Perhaps in the future some of the players will look back with regret at the missed opportunity to win silverware and send a fabled manager out in the way he deserved. Perhaps it is fate for Klopp, the man who comes to rebuild fallen giants, that he leaves with more moments than trophies.

 

For the new arriving Liverpool manager, this will be a great challenge. Who to keep and who to let go, to find out where Liverpool go from here. 

 

Possible and likely departures will include Thiago and Cody Gapko but can the club rely on the injury-prone legs of Ibrahim Konate or Diogo Jota for all their on-field brilliance when they do play? Can Andrew Robertson provide the intensity of old? There’s little there to suggest that they can.

 

 

Liverpool’s attack requires a revamp in a similar mould to that of its midfield. Luis Diaz and Darwin Nunez are responsible for much of the profligacy in front of goal. Their wastefulness across key games has cost Liverpool points. Patience with Darwin Nunez cannot surely endure for a third season of missed chances in big games? 

 

Some will point to Arsenal’s absence of a natural finisher but there is a fundamental difference that separates Arsenal from Liverpool. They can defend. Liverpool have too easily conceded sloppy goals and raised the stakes for the strikers. And when Jota is unavailable or Salah is misfiring, they seem dangerously vulnerable and fallible.

 

This is a stark contrast to the glory days of Sadio Mane and Roberto Firmino providing goals and assists in abundance. There was a ruthlessness to Liverpool then.
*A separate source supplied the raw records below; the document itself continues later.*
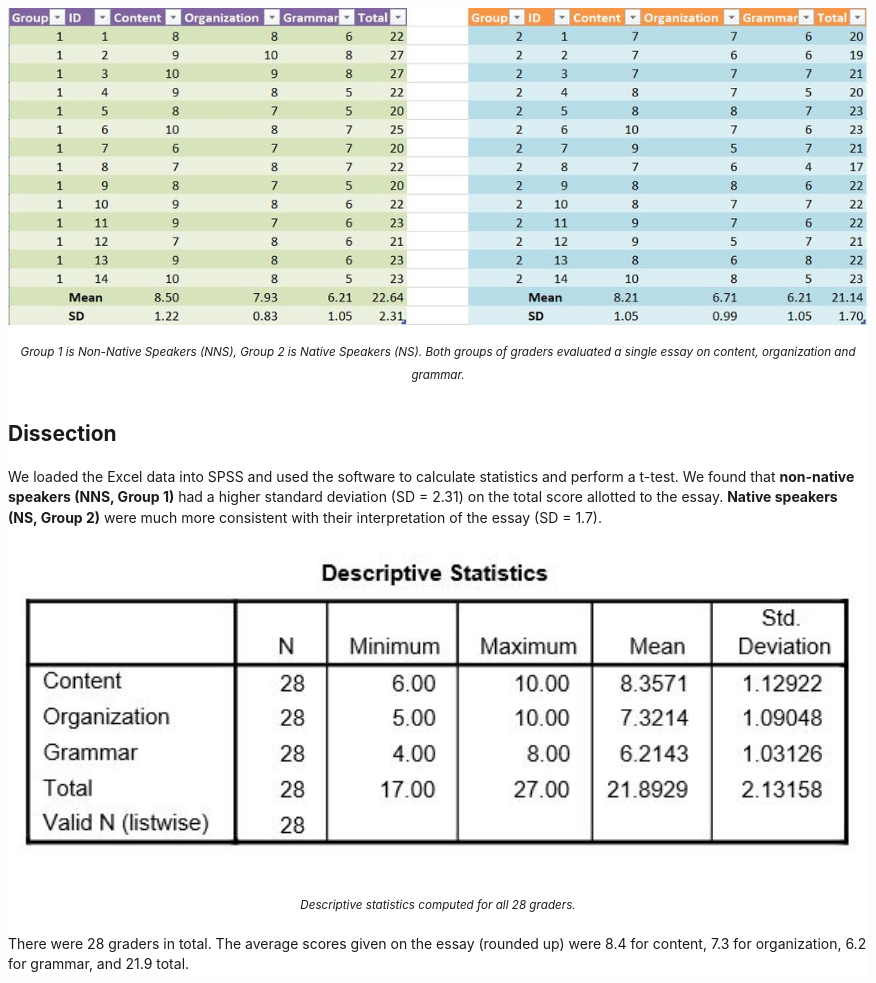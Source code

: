 <p align="center">
  <img src="/images/articles/nns-essay-eval/ns-nns-scores.jpg" alt="graders" width="100%" height="" style="">
  <p style="text-align:center;"><sup><em>Group 1 is Non-Native Speakers (NNS), Group 2 is Native Speakers (NS). Both groups of graders evaluated a single essay on content, organization and grammar.</em></sup>
  </p>
</p>

## <a id="dissection"></a>Dissection

We loaded the Excel data into SPSS and used the software to calculate statistics and perform a t-test. We found that **non-native speakers (NNS, Group 1)** had a higher standard deviation (SD = 2.31) on the total score allotted to the essay. **Native speakers (NS, Group 2)** were much more consistent with their interpretation of the essay (SD = 1.7).

<p align="center">
  <img src="/images/articles/nns-essay-eval/ns-nns-descriptives.jpg" alt="descriptive statistics all graders" width="100%" height="" style="">
  <p style="text-align:center;"><sup><em>Descriptive statistics computed for all 28 graders.</em></sup>
  </p>
</p>

There were 28 graders in total. The average scores given on the essay (rounded up) were 8.4 for content, 7.3 for organization, 6.2 for grammar, and 21.9 total.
This is a more forgiving side to its opponents. 

 

And that then brings onto the issue of what to do with Mohamed Salah. His status as a legend at the club was sealed a long time ago and he has remained Liverpool’s most potent attacker, the best finisher and creator in that team. But he hasn’t returned the same since his injury, his form wayward by the standards he usually sets. With Nunez and Diaz so wasteful, the burden has been entirely on Salah’s shoulders and he has slumped under the weight of the challenge. 

 

 

What Liverpool decide to do in the summer will be pivotal. This is a team at crossroads with the potential to become a great team or fade into obscurity as another case of wasted potential. There is talent there but it lacks sharp discipline and whoever replaces Klopp must restore that. 

 

There is a sadness to this being how things ended with Klopp at Liverpool. Memories of epic comebacks this season will endure, but it’s almost symbolic that his final season ends with great stories but also disappointment. Part of the allure of Klopp’s reign at Liverpool is that glories and triumphs were forged out of the rubble of failed dreams and hopes. It meant more because success wasn’t guaranteed. They had to fight and scrap for everything. 

 

But on a cold night in Merseyside against Everton, they didn’t fight and scrap for everything. Instead they bowed out tamely. For the man who brought back fighting football and a heavy metal style of play to the English game, this was a betrayal of everything he embodied. Jurgen Klopp deserved more from his players.